> _Exercise aim_: Reproduce this listing from its first line through the line with "tellen mee voor", inclusive, leaving out all that follows.

> _Extracted information_:
----

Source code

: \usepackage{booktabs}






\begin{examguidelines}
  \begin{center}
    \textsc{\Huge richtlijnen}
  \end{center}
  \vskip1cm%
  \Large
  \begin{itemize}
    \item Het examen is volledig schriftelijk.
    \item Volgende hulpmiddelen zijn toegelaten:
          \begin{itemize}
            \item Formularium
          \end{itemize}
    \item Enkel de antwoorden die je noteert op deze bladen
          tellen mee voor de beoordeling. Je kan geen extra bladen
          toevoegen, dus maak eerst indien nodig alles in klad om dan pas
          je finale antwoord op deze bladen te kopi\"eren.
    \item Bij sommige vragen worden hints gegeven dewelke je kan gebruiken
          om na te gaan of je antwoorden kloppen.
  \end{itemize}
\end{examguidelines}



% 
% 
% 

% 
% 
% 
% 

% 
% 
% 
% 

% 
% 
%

----

> _Completed task_:
Source code

: \usepackage{booktabs}






\begin{examguidelines}
  \begin{center}
    \textsc{\Huge richtlijnen}
  \end{center}
  \vskip1cm%
  \Large
  \begin{itemize}
    \item Het examen is volledig schriftelijk.
    \item Volgende hulpmiddelen zijn toegelaten:
          \begin{itemize}
            \item Formularium
          \end{itemize}
    \item Enkel de antwoorden die je noteert op deze bladen
          tellen mee voor de beoordeling. Je kan geen extra bladen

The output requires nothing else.